(TASK INPUT begins)

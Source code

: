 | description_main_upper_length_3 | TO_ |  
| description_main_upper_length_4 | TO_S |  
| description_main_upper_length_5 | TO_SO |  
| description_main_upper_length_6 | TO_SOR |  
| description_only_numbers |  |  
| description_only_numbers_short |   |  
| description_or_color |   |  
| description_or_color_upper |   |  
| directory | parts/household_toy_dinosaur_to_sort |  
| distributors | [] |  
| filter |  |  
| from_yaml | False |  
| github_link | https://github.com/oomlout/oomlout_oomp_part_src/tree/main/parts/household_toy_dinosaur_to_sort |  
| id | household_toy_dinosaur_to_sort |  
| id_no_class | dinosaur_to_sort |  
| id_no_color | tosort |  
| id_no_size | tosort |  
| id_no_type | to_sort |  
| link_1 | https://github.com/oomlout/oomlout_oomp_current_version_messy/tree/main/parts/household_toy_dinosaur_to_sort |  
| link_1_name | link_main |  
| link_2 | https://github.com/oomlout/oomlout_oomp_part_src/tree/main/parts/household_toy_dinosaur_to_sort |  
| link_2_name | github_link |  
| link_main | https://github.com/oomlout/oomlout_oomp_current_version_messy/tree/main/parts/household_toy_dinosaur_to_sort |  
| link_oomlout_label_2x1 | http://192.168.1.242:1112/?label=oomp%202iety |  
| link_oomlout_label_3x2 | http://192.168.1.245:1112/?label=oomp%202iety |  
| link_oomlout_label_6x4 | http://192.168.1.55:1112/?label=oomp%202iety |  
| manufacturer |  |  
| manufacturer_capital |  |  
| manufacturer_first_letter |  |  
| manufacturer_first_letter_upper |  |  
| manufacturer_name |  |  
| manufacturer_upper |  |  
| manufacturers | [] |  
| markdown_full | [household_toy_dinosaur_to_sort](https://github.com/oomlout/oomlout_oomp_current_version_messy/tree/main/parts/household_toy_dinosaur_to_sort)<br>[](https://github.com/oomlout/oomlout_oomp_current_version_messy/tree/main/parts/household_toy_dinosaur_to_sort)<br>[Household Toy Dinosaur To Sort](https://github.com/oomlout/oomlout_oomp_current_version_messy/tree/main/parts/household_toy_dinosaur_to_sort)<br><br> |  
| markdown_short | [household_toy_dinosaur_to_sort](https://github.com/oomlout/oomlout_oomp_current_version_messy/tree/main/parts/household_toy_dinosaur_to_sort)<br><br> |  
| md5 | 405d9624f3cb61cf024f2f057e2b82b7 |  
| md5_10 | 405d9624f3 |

(TASK INPUT ends)

**WHAT YOU SHOULD DO**
Copy out each line of the data exactly.

**ANSWER SPACE**
Source code

: | description_main_upper_length_3 | TO_ |  
| description_main_upper_length_4 | TO_S |  
| description_main_upper_length_5 | TO_SO |  
| description_main_upper_length_6 | TO_SOR |  
| description_only_numbers |  |  
| description_only_numbers_short |   |  
| description_or_color |   |  
| description_or_color_upper |   |  
| directory | parts/household_toy_dinosaur_to_sort |  
| distributors | [] |  
| filter |  |  
| from_yaml | False |  
| github_link | https://github.com/oomlout/oomlout_oomp_part_src/tree/main/parts/household_toy_dinosaur_to_sort |  
| id | household_toy_dinosaur_to_sort |  
| id_no_class | dinosaur_to_sort |  
| id_no_color | tosort |  
| id_no_size | tosort |  
| id_no_type | to_sort |  
| link_1 | https://github.com/oomlout/oomlout_oomp_current_version_messy/tree/main/parts/household_toy_dinosaur_to_sort |  
| link_1_name | link_main |  
| link_2 | https://github.com/oomlout/oomlout_oomp_part_src/tree/main/parts/household_toy_dinosaur_to_sort |  
| link_2_name | github_link |  
| link_main | https://github.com/oomlout/oomlout_oomp_current_version_messy/tree/main/parts/household_toy_dinosaur_to_sort |  
| link_oomlout_label_2x1 | http://192.168.1.242:1112/?label=oomp%202iety |  
| link_oomlout_label_3x2 | http://192.168.1.245:1112/?label=oomp%202iety |  
| link_oomlout_label_6x4 | http://192.168.1.55:1112/?label=oomp%202iety |  
| manufacturer |  |  
| manufacturer_capital |  |  
| manufacturer_first_letter |  |  
| manufacturer_first_letter_upper |  |  
| manufacturer_name |  |  
| manufacturer_upper |  |  
| manufacturers | [] |  
| markdown_full | [household_toy_dinosaur_to_sort](https://github.com/oomlout/oomlout_oomp_current_version_messy/tree/main/parts/household_toy_dinosaur_to_sort)<br>[](https://github.com/oomlout/oomlout_oomp_current_version_messy/tree/main/parts/household_toy_dinosaur_to_sort)<br>[Household Toy Dinosaur To Sort](https://github.com/oomlout/oomlout_oomp_current_version_messy/tree/main/parts/household_toy_dinosaur_to_sort)<br><br> |  
| markdown_short | [household_toy_dinosaur_to_sort](https://github.com/oomlout/oomlout_oomp_current_version_messy/tree/main/parts/household_toy_dinosaur_to_sort)<br><br> |  
| md5 | 405d9624f3cb61cf024f2f057e2b82b7 |  
| md5_10 | 405d9624f3 |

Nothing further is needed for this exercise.